Problem statement
Check every line of the records below for the string "bazu" and copy the ones that have it.

Material provided
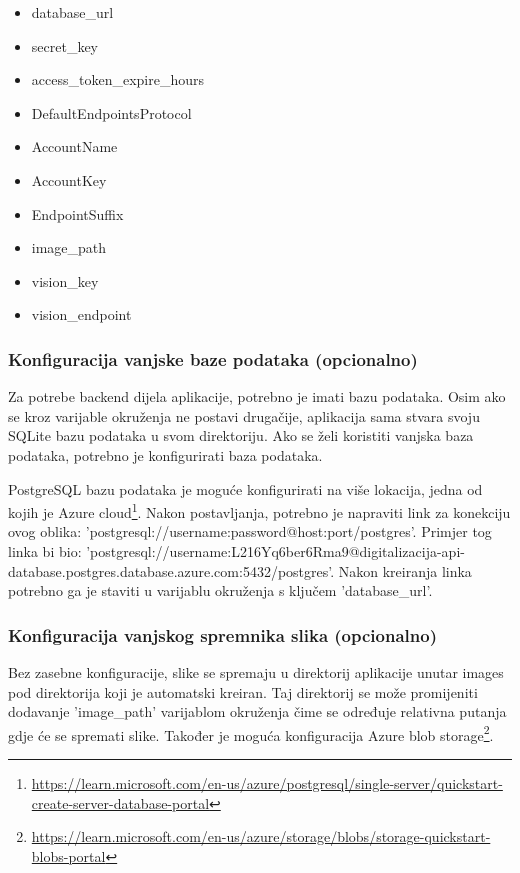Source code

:			\begin{itemize}
				\item{database\_url}
				\item{secret\_key}
				\item{access\_token\_expire\_hours}
				\item{DefaultEndpointsProtocol}
				\item{AccountName}
				\item{AccountKey}
				\item{EndpointSuffix}
				\item{image\_path}
				\item{vision\_key}
				\item{vision\_endpoint}
			\end{itemize}
			
			\subsubsection{Konfiguracija vanjske baze podataka (opcionalno)}
			
			{Za potrebe backend dijela aplikacije, potrebno je imati bazu podataka. Osim ako se kroz varijable okruženja ne postavi drugačije, aplikacija sama stvara svoju SQLite bazu podataka u svom direktoriju. Ako se želi koristiti vanjska baza podataka, potrebno je konfigurirati baza podataka.}
			
			{PostgreSQL bazu podataka je moguće konfigurirati na više lokacija, jedna od kojih je Azure cloud\footnote{\url{https://learn.microsoft.com/en-us/azure/postgresql/single-server/quickstart-create-server-database-portal}}. Nakon postavljanja, potrebno je napraviti link za konekciju ovog oblika: 'postgresql://{username}:{password}@{host}:{port}/postgres'. Primjer tog linka bi bio: 'postgresql://username:L216Yq6ber6Rma9@digitalizacija-api-database.postgres.database.azure.com:5432/postgres'. Nakon kreiranja linka potrebno ga je staviti u varijablu okruženja s ključem 'database\_url'.}
			
			
			\subsubsection{Konfiguracija vanjskog spremnika slika (opcionalno)}
			
			{Bez zasebne konfiguracije, slike se spremaju u direktorij aplikacije unutar images pod direktorija koji je automatski kreiran. Taj direktorij se može promijeniti dodavanje 'image\_path' varijablom okruženja čime se određuje relativna putanja gdje će se spremati slike. Također je moguća konfiguracija Azure blob storage\footnote{\url{https://learn.microsoft.com/en-us/azure/storage/blobs/storage-quickstart-blobs-portal}}.}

Your solution
			{Za potrebe backend dijela aplikacije, potrebno je imati bazu podataka. Osim ako se kroz varijable okruženja ne postavi drugačije, aplikacija sama stvara svoju SQLite bazu podataka u svom direktoriju. Ako se želi koristiti vanjska baza podataka, potrebno je konfigurirati baza podataka.}
			{PostgreSQL bazu podataka je moguće konfigurirati na više lokacija, jedna od kojih je Azure cloud\footnote{\url{https://learn.microsoft.com/en-us/azure/postgresql/single-server/quickstart-create-server-database-portal}}. Nakon postavljanja, potrebno je napraviti link za konekciju ovog oblika: 'postgresql://{username}:{password}@{host}:{port}/postgres'. Primjer tog linka bi bio: 'postgresql://username:L216Yq6ber6Rma9@digitalizacija-api-database.postgres.database.azure.com:5432/postgres'. Nakon kreiranja linka potrebno ga je staviti u varijablu okruženja s ključem 'database\_url'.}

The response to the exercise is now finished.